Context:
Indian technology firms, supported by the IndiaAI Mission, are developing cost-effective Large Language Models (LLMs) tailored to Indian languages and local contexts, marking an important step in India’s AI ecosystem.
Key Highlights:
- Domestic AI Innovation
- Sarvam AI, a Bengaluru-based startup, launched two LLMs trained on 35 billion and 105 billion parameters.
- These models aim to support Indian languages and context-specific applications.
- Government Support
- Under the IndiaAI Mission, the government is commissioning over 36,000 GPUs across domestic data centres.
- Sarvam AI received access to 4,096 GPUs from the government’s common compute cluster.
- The subsidy provided is estimated at nearly ₹100 crore.
- Technological Breakthrough
- The models use Mixture of Experts (MoE) architecture, which activates only a subset of parameters during processing.
- This makes AI systems faster and more resource-efficient.
- Emerging Ecosystem
- BharatGen, incubated at IIT Bombay, has developed a multilingual 17 billion parameter model for sectors such as education and healthcare.
Relevant Prelims Points:
- Large Language Models (LLMs)
- AI models trained on massive datasets to generate and understand human-like language.
- Examples globally: GPT, PaLM, LLaMA.
- Parameters in AI
- Internal variables learned during training that determine model predictions and responses.
- IndiaAI Mission
- Government initiative led by Ministry of Electronics and Information Technology (MeitY).
- Aims to build AI infrastructure, datasets, and research capabilities in India.
- Graphics Processing Units (GPUs)
- Specialized processors essential for training large AI models due to high parallel computing capability.
- Mixture of Experts (MoE)
- AI architecture where only a fraction of the network activates during inference, improving efficiency.
Relevant Mains Points:
- Importance for India’s Digital Economy
- Indigenous LLMs reduce dependence on foreign AI models.
- Support digital inclusion by enabling AI tools in Indian languages.

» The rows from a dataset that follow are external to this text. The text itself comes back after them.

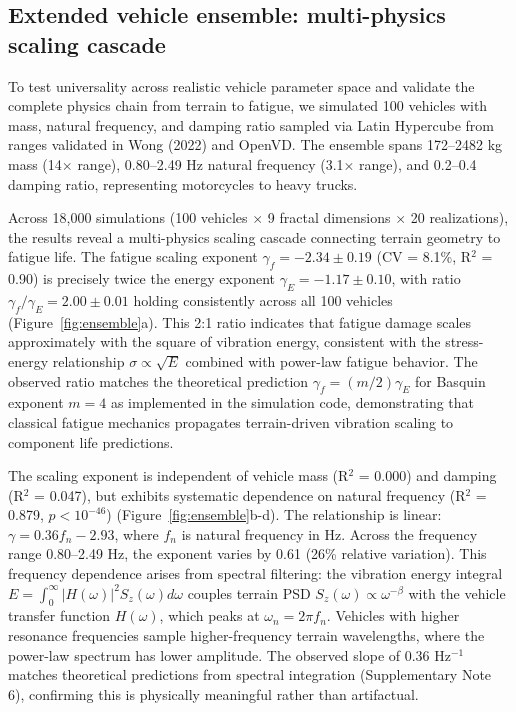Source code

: \documentclass[11pt,letterpaper]{article}
\begin{document}
\subsection{Extended vehicle ensemble: multi-physics scaling cascade}

To test universality across realistic vehicle parameter space and validate the complete physics chain from terrain to fatigue, we simulated 100 vehicles with mass, natural frequency, and damping ratio sampled via Latin Hypercube from ranges validated in Wong (2022)\cite{Wong2022} and OpenVD. The ensemble spans 172--2482 kg mass (14$\times$ range), 0.80--2.49 Hz natural frequency (3.1$\times$ range), and 0.2--0.4 damping ratio, representing motorcycles to heavy trucks.

Across 18,000 simulations (100 vehicles $\times$ 9 fractal dimensions $\times$ 20 realizations), the results reveal a multi-physics scaling cascade connecting terrain geometry to fatigue life. The fatigue scaling exponent $\gamma_f = -2.34 \pm 0.19$ (CV = 8.1\%, R$^2$ = 0.90) is precisely twice the energy exponent $\gamma_E = -1.17 \pm 0.10$, with ratio $\gamma_f / \gamma_E = 2.00 \pm 0.01$ holding consistently across all 100 vehicles (Figure~\ref{fig:ensemble}a). This 2:1 ratio indicates that fatigue damage scales approximately with the square of vibration energy, consistent with the stress-energy relationship $\sigma \propto \sqrt{E}$ combined with power-law fatigue behavior. The observed ratio matches the theoretical prediction $\gamma_f = (m/2)\gamma_E$ for Basquin exponent $m = 4$ as implemented in the simulation code, demonstrating that classical fatigue mechanics propagates terrain-driven vibration scaling to component life predictions.

The scaling exponent is independent of vehicle mass (R$^2$ = 0.000) and damping (R$^2$ = 0.047), but exhibits systematic dependence on natural frequency (R$^2$ = 0.879, $p < 10^{-46}$) (Figure~\ref{fig:ensemble}b-d). The relationship is linear: $\gamma = 0.36 f_n - 2.93$, where $f_n$ is natural frequency in Hz. Across the frequency range 0.80--2.49 Hz, the exponent varies by 0.61 (26\% relative variation). This frequency dependence arises from spectral filtering: the vibration energy integral $E = \int_0^\infty |H(\omega)|^2 S_z(\omega) d\omega$ couples terrain PSD $S_z(\omega) \propto \omega^{-\beta}$ with the vehicle transfer function $H(\omega)$, which peaks at $\omega_n = 2\pi f_n$. Vehicles with higher resonance frequencies sample higher-frequency terrain wavelengths, where the power-law spectrum has lower amplitude. The observed slope of 0.36 Hz$^{-1}$ matches theoretical predictions from spectral integration (Supplementary Note 6), confirming this is physically meaningful rather than artifactual.
\end{document}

- Governance and Strategic Implications
- Domestic AI development ensures data sovereignty and technological autonomy.
- Helps build secure AI ecosystems aligned with Indian policy priorities.
- Challenges
- High cost of computing infrastructure and energy consumption.

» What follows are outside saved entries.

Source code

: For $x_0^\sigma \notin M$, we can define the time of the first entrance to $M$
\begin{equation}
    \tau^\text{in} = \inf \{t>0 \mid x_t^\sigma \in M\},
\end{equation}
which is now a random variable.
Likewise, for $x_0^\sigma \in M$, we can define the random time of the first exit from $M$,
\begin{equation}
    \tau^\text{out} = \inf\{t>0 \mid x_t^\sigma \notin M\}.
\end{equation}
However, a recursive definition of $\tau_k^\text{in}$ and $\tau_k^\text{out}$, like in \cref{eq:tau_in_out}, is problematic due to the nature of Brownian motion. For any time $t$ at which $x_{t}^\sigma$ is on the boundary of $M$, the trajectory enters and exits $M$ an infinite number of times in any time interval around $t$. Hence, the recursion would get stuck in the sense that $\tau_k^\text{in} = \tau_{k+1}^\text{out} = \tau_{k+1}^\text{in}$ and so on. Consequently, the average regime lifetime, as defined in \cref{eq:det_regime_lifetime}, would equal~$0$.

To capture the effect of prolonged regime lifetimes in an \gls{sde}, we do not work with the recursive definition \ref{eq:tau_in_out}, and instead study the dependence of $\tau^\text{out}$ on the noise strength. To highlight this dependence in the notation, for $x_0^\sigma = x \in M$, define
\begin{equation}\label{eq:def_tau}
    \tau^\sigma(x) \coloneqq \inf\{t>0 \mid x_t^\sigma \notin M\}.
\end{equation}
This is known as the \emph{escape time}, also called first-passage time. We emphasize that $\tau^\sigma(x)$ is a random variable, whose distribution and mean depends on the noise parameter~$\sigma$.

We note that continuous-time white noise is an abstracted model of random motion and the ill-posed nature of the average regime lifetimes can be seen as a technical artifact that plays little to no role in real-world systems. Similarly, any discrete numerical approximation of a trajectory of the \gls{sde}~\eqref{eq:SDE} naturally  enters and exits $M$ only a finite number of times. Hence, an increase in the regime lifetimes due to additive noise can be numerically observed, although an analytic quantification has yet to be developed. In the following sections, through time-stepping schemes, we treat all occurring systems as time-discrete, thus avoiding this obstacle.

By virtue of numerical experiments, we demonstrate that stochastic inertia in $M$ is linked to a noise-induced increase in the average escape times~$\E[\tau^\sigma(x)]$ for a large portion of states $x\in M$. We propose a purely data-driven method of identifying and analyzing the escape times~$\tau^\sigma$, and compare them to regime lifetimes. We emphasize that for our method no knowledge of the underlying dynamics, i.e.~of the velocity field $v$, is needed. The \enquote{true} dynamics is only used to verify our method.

- Limited availability of quality training datasets in Indian languages.
- Need for ethical AI frameworks and transparency.
- Opportunities
- AI applications in education, healthcare, governance and agriculture.
- Strengthening India’s startup ecosystem and global AI competitiveness.
- Way Forward
- Expand public digital infrastructure for AI training.
- Develop high-quality multilingual datasets.
- Encourage open-source AI models and collaboration.
- Strengthen AI regulation and ethical standards.
UPSC Relevance:
- GS Paper III: Artificial Intelligence, emerging technologies.
- GS Paper II: Governance and digital public infrastructure.